Understanding Variational Autoencoders

Rajinish Aneel Bhatia
CodeX
Published in
5 min readOct 8, 2021

This blog is not going to focus the rigorous mathematics behind the understanding of variational autoencoders, there are tons of sources available on the internet for that(Ali Ghodsi’s lecture is a great source). What I want to do is, hopefully, provide some useful intuition of what the variational autoencoder is and what its loss function actually defines intuitively(this is the way I understand it). The videos and articles I have read mainly go into the nitty gritty details of things without looking at an approachable view of things.

The goal of variatonal autoencoders is to be generative: meaning that after we are done with training the model, we want to sample from it the things that are vaguely similar what we trained the model on. Think of what a regular auto-encoder does: say we have an image of 256 dimensions; first we encode it to some lower dimension, say, 2 dimensional space. Then the decoder decodes this lower dimensional representation of the image. Now, I want you to imagine this process for the MNIST data: maybe the encoder encodes different digits in different areas in the 2 dimensional space. Imagine a different region for each digit in 2d space. The decoder then learns to decode these lower dimensional representations of the images. So for instance, say, the number 6 comes in. The encoder encodes this as a lower dimensional representation somewhere in the region for the number 6; the decoder then decodes this lower dimensional representation. Now if only we knew where each of the regions of digits were, we could sample a random 2d vector from those regions and pass it to the decoder to get a new image. Maybe we could sample a 2d vector from the region of digit 9 or something. The thing is the 2d space is vast and choosing a random 2d vector is not going to cut it, so we need to somehow enforce the encoder to encode the representations in a confined space of some kind from which we could sample. This is where the cleverness of variational autoencoders comes in.

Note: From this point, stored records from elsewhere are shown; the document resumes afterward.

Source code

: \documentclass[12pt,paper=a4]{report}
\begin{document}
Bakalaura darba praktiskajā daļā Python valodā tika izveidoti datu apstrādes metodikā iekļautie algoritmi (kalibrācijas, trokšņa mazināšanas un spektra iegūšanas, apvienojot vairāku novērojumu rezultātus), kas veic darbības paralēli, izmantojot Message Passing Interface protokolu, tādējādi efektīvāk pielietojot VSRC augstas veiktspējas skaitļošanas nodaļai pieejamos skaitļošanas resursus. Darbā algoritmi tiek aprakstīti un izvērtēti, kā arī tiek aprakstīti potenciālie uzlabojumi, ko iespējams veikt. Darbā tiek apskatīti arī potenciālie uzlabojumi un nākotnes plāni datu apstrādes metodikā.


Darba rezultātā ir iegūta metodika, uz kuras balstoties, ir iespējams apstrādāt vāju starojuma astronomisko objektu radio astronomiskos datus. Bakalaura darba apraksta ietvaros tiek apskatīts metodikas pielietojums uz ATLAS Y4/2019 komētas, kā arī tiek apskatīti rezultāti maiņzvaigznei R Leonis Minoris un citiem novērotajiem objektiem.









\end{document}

Here’s how we assume the data (MNIST) has been generated: there are different regions (probability distributions) for digits in 2d, we pick with some probability distribution a region of a certain digit. After the region is chosen, we assume that it has some kind of a probability distribution of its own to generate the samples, say, the normal distribution. After this has been generated, this is then fed to the decoder to generate the image. Now the idea is confine these regions of different digits in some closed space so that we can sample.

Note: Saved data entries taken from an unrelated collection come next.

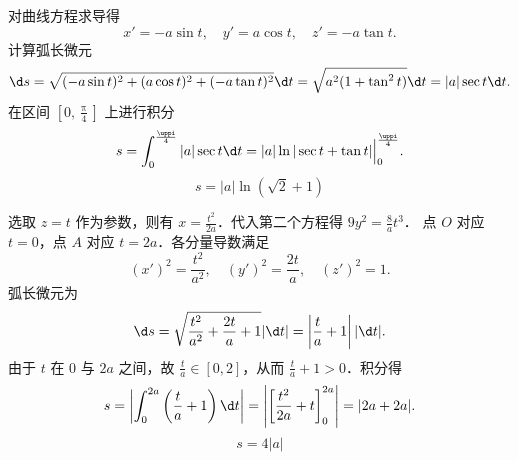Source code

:\begin{solution}
    对曲线方程求导得
    \begin{equation}
        x' = -a \sin t, \quad y' = a \cos t, \quad z' = -a \tan t.
    \end{equation}
    计算弧长微元
    \begin{equation}
        \d s = \sqrt{(-a\sin t)^2 + (a\cos t)^2 + (-a\tan t)^2} \d t = \sqrt{a^2(1 + \tan^2 t)} \d t = |a| \sec t \d t.
    \end{equation}
    在区间 $[0, \frac{\uppi}{4}]$ 上进行积分
    \begin{equation}
        s = \int_{0}^{\frac{\uppi}{4}} |a| \sec t \d t = |a| \ln |\sec t + \tan t| \Big|_0^{\frac{\uppi}{4}}.
    \end{equation}
    \begin{equation}
        \boxed{s = |a| \ln (\sqrt{2} + 1)}
    \end{equation}


    选取 $z = t$ 作为参数，则有 $x = \frac{t^2}{2a}$．代入第二个方程得 $9y^2 = \frac{8}{a}t^3$．
    点 $O$ 对应 $t=0$，点 $A$ 对应 $t=2a$．各分量导数满足
    \begin{equation}
        (x')^2 = \frac{t^2}{a^2}, \quad (y')^2 = \frac{2t}{a}, \quad (z')^2 = 1.
    \end{equation}
    弧长微元为
    \begin{equation}
        \d s = \sqrt{\frac{t^2}{a^2} + \frac{2t}{a} + 1} |\d t| = \left| \frac{t}{a} + 1 \right| |\d t|.
    \end{equation}
    由于 $t$ 在 $0$ 与 $2a$ 之间，故 $\frac{t}{a} \in [0, 2]$，从而 $\frac{t}{a} + 1 > 0$．积分得
    \begin{equation}
        s = \left| \int_{0}^{2a} \left( \frac{t}{a} + 1 \right) \d t \right| = \left| \left[ \frac{t^2}{2a} + t \right]_0^{2a} \right| = |2a + 2a|.
    \end{equation}
    \begin{equation}
        \boxed{s = 4|a|}
    \end{equation}



\end{solution}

Here’s how a regular auto-encoder’s (one hidden layered) pipeline looked like: we have a training example x; it gets mapped to a hidden state z of dimension n (the lower dimensional representation), then the decoder decodes this hidden state. The dimension n is vast and the hidden state can be anywhere. In other words there is some probability distribution p(z|x) for the state z. We don’t know this probability distribution, this is the distribution created internally by the encoder. For us to sample from the distribution in n dimensional a hidden state z, we must get hold of p(z|x). You can read about p(z|x)’s intractability, but the main idea is that since we don’t know p(z|x)- the distribution created by the model- we’re going to force the model to have a distribution we want, say, the standard Gaussian distribution(0 mean, identity covariance matrix). What does that mean? This means that if we manage to do this then p(z|x), the underlying encoder’s distribution, will be a standard Gaussian distribution, meaning that the state z, for each class, would be somewhere on the unit circle in two 2d, on a unit sphere in 3d, so on and so forth because that is the shape of the standard Gaussian distribution.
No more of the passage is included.